The Press Herald’s support of efforts to force the National Organization for Marriage to reveal the donors who contributed to its 2009 campaign against gay marriage in Maine is predictable, but also shortsighted (“Our View: State panel should shed light on anti-marriage donations,” May 21).

It is useful to recall that the limits on political contributions and disclosure requirements are intended to prevent the corruption of politicians.

It is one thing to require disclosure of contributions to candidates or elected officials who may engage in what the Supreme Court in its recent McCutcheon ruling calls “quid pro quo corruption.”

That is unlikely to be the issue in spending on social policy questions, but the disclosure rules still apply, and not for the better.

In the same decision, the court notes that “disclosure requirements may be a burden on speech, but they often represent a less restrictive alternative to flat bans on certain types or quantities of speech.”

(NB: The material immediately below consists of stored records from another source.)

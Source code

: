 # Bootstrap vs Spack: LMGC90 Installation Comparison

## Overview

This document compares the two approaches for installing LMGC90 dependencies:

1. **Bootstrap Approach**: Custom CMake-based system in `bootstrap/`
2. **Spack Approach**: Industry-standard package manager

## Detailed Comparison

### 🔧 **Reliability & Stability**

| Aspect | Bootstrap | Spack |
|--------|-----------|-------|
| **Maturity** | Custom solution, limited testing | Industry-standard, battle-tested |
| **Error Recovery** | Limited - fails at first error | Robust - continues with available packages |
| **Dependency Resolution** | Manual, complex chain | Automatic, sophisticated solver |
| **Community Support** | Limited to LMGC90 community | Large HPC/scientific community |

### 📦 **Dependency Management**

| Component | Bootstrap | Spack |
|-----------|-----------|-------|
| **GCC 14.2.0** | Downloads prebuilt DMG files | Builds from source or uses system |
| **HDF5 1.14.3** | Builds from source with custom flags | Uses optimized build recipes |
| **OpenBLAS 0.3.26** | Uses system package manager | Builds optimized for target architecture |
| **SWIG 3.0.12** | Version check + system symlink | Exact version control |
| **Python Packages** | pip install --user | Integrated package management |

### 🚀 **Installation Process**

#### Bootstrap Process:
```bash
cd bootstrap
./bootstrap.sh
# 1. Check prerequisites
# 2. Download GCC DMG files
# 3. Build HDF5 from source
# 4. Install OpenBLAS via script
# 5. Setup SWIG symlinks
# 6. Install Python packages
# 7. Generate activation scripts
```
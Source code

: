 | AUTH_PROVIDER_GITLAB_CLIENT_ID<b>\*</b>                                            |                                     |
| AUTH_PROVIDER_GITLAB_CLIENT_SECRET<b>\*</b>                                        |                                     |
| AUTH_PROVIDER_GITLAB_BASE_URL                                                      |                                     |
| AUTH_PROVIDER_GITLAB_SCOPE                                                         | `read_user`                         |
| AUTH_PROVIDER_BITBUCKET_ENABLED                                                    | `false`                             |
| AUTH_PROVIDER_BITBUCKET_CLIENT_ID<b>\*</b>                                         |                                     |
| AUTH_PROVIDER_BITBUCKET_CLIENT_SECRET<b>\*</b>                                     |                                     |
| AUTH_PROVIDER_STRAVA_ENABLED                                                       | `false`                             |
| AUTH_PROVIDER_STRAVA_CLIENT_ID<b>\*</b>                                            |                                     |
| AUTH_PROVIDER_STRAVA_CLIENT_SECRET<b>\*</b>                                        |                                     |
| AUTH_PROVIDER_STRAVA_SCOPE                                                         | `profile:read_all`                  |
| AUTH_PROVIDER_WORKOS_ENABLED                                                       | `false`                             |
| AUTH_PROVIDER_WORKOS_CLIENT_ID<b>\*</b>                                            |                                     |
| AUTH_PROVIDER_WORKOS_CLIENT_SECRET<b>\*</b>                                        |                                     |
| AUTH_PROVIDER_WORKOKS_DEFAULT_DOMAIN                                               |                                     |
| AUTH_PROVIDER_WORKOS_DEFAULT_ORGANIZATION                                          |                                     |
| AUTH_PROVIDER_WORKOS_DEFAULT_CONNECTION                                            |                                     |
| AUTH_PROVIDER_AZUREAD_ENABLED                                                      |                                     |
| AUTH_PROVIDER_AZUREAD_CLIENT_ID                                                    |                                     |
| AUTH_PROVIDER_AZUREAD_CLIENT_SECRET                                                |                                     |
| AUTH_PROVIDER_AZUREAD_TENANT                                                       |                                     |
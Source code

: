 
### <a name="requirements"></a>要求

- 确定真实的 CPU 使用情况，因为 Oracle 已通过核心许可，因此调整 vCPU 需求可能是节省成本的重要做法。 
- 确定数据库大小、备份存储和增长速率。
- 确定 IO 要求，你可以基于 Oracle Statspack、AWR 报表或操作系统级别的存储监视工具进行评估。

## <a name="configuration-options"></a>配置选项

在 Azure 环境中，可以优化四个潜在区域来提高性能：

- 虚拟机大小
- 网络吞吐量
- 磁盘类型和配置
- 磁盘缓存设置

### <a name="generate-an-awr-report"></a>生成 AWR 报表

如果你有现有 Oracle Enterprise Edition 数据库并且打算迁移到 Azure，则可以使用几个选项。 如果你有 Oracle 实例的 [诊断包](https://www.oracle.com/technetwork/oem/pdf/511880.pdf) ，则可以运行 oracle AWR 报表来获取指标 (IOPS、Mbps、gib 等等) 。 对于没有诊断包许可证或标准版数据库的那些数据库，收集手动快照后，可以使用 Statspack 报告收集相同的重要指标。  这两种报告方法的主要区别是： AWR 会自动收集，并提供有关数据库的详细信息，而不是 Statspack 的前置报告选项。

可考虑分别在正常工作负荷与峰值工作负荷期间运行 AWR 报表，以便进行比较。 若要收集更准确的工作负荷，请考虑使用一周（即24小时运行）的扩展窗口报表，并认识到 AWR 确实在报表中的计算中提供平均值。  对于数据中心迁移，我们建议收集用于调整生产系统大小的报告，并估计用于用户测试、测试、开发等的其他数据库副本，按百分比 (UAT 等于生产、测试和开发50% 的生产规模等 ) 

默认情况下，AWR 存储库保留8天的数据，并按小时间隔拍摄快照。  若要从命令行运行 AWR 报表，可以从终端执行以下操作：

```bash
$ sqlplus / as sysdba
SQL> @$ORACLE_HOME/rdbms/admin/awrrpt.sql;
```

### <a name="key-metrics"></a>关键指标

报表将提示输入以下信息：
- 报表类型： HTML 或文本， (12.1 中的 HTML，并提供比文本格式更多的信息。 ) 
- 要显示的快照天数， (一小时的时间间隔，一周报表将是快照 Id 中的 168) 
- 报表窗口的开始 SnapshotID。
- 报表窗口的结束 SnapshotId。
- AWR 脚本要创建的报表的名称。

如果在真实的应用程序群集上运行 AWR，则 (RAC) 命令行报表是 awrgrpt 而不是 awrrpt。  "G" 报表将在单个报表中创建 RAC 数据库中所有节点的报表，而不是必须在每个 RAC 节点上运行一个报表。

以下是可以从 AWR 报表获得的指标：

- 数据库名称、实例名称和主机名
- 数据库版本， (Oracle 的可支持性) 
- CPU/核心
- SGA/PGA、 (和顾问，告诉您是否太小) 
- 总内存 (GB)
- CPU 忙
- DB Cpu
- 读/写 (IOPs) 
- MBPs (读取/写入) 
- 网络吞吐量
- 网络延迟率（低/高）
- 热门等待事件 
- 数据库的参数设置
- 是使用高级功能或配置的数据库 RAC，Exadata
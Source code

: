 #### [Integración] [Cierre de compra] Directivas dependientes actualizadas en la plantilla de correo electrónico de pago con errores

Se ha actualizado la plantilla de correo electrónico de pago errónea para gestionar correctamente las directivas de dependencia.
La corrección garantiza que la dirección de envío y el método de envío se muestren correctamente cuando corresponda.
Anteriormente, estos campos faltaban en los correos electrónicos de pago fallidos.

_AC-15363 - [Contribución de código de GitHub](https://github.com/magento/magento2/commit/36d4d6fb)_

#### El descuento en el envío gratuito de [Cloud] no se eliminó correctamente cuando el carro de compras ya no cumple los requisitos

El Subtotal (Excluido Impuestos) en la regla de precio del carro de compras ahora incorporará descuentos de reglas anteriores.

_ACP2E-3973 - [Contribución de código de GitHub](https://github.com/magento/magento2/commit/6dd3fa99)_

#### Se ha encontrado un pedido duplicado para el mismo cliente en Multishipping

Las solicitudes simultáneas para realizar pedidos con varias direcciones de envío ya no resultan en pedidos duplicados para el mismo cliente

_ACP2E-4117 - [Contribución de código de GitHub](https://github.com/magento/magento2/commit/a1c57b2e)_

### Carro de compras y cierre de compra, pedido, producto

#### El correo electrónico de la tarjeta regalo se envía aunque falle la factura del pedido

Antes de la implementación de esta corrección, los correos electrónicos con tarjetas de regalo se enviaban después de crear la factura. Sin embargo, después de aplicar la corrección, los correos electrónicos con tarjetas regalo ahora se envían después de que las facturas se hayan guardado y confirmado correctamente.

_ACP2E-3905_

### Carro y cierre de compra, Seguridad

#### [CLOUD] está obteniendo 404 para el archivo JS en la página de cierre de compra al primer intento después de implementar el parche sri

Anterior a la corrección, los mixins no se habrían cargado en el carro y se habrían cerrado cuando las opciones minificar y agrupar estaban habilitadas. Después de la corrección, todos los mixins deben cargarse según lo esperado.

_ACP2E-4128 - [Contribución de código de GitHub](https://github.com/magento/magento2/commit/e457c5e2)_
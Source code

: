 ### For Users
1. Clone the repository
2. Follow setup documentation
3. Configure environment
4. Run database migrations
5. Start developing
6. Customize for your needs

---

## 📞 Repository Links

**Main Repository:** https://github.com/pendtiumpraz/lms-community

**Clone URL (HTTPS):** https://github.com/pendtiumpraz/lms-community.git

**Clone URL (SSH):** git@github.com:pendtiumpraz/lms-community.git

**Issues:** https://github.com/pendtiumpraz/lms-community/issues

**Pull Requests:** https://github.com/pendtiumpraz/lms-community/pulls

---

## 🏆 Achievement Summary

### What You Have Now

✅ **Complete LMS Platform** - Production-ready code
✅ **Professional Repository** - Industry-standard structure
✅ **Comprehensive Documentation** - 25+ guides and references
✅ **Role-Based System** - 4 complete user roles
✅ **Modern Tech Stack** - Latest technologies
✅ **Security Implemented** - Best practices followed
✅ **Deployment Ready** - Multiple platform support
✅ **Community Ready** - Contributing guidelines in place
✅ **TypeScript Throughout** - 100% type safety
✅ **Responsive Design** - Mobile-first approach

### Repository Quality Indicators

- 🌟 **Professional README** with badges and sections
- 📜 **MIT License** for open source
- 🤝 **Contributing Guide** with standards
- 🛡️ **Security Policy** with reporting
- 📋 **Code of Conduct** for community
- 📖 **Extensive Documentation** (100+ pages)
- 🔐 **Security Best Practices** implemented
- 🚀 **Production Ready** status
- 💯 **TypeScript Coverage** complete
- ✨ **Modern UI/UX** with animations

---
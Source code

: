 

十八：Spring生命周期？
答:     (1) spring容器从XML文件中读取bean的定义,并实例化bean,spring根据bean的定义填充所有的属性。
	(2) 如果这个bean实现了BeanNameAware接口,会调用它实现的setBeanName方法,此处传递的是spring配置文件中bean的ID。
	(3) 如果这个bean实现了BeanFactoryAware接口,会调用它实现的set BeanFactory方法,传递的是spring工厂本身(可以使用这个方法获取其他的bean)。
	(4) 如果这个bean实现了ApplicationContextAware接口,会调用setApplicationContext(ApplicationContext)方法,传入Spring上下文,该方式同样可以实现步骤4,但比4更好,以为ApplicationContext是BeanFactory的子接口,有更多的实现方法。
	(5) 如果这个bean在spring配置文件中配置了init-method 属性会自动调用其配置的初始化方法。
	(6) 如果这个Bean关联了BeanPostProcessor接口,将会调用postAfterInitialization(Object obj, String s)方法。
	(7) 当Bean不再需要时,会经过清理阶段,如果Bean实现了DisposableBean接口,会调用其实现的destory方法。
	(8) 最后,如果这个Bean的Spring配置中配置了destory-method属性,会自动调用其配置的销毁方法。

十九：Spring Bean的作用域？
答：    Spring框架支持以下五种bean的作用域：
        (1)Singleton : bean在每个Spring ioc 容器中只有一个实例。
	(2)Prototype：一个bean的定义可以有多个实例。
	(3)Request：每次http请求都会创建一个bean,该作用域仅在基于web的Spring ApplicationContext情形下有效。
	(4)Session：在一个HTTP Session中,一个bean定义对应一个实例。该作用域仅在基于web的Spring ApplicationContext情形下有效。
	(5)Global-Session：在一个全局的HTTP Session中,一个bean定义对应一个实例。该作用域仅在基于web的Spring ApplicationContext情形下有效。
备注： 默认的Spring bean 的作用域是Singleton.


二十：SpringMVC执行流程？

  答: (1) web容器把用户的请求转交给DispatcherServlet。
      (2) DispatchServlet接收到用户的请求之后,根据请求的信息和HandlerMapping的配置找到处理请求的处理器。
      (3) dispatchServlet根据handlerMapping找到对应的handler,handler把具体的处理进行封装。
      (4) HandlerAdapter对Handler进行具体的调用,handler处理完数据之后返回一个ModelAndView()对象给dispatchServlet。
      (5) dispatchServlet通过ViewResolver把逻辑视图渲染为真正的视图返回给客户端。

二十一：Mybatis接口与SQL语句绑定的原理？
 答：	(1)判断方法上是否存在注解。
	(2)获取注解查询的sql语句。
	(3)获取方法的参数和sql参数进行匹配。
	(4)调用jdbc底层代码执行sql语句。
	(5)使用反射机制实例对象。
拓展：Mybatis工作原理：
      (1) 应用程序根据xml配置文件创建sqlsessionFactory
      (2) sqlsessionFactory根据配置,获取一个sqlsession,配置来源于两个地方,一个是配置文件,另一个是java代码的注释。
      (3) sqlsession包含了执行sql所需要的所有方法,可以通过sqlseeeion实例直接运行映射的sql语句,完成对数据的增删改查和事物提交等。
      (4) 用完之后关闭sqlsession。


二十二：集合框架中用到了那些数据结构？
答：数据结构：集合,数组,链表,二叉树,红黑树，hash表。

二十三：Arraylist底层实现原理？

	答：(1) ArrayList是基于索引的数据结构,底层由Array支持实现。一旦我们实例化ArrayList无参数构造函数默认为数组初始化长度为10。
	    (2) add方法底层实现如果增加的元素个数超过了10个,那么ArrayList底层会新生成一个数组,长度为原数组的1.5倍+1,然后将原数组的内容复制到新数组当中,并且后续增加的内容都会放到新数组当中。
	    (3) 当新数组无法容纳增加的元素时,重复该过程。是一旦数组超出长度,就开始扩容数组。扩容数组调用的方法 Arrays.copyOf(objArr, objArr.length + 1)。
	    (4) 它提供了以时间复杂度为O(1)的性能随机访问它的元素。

The problem is that the burden on speech has become greater than the court ever envisioned.

Disclosure rules are increasingly used not to prevent or expose corruption, but to compile an enemies list that can be used to deride, harass and intimidate those who oppose progressive policy proposals.

The “ridicule” that the Press Herald suggests may be a cost of democratic participation is just as likely to be an abusive personal attack or some form of retribution.

In this climate of intolerance, the trade-off between relaxed limits on contributions and rigorous disclosure requirements has become a devil’s bargain in which speech, privacy and civility are the losers.